Microsoft has had a very “colorful” history with the Web, to put it nicely. Although Internet Explorer conquered that market long ago, the company rested on its laurels until the crown was wrested away from it by Firefox and Chrome. It then hastily scrambled to rectify that situation but only fell flat on its face again with the first version of Microsoft Edge. Now it wants to put that chapter of its history behind it and will automatically do so starting April, whether users like it or not.
Microsoft has been pushing the new Edge browser, ironically based on a technology that isn’t its own, in the past few months. Like the initial Windows 10 push, it was aggressive, in your face, and sometimes leaves users with very little choice anyway. Either that or it’s sneaky and pulls the rug out from under their feet instead.

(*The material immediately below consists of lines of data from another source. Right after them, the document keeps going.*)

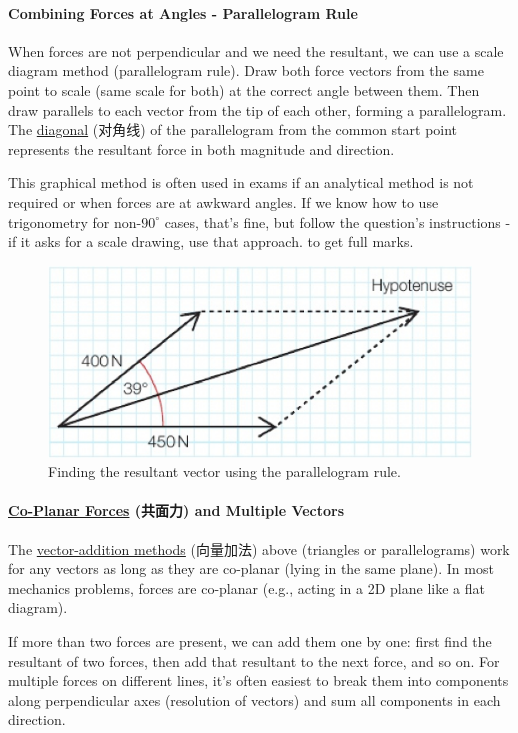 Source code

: \paragraph{Combining Forces at Angles - Parallelogram Rule}
When forces are not perpendicular and we need the resultant, we can use a scale diagram method (parallelogram rule). Draw both
force vectors from the same point to scale (same scale for both) at the correct angle between them. Then draw parallels to each
vector from the tip of each other, forming a parallelogram. The \underline{diagonal} (对角线) of the parallelogram from the common
start point represents the resultant force in both magnitude and direction. \par
This graphical method is often used in exams if an analytical method is not required or when forces are at awkward angles. If we
know how to use trigonometry for non-$90^\circ$ cases, that's fine, but follow the question's instructions - if it asks for a scale
drawing, use that approach. to get full marks.
\begin{figure}[H]
    \centering
    \includegraphics[scale=0.1]{Physics/1A/Images/1A-3-2.png}
    \caption{Finding the resultant vector using the parallelogram rule.}
\end{figure}

\paragraph{\underline{Co-Planar Forces} (共面力) and Multiple Vectors}
The \underline{vector-addition methods} (向量加法) above (triangles or parallelograms) work for any vectors as long as they are
co-planar (lying in the same plane). In most mechanics problems, forces are co-planar (e.g., acting in a 2D plane like a flat
diagram). \par
If more than two forces are present, we can add them one by one: first find the resultant of two forces, then add that resultant
to the next force, and so on. For multiple forces on different lines, it's often easiest to break them into components along
perpendicular axes (resolution of vectors) and sum all components in each direction.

For those who are technologically and emotionally invested in what Microsoft now calls “Edge Legacy”, the company is now giving notice. Starting with the cumulative monthly security update on April 13, 2021, or earlier for those on the March Preview, that old edgeHTML-based browser will be automatically uninstalled, no questions asked. Microsoft does assure that apps that use the edgeHTML component won’t have to worry as the web rendering engine will still be supported.
That update, however, will also install the new Microsoft Edge as well, at least if it wasn’t installed yet by some previous update. Microsoft promises that it will still respect Windows 10’s settings so it won’t suddenly become your default browser if you previously set Chrome in that spot. It does mention anything about automatically migrating browser-related data like history or bookmarks.
It’s really no surprise that Microsoft wants to banish legacy Edge from people’s computers, especially since it no longer supported the browser with updates starting March 9. It may, however, sound a bit sudden, though, hopefully, there have been very few users that depend on Edge Legacy at this point.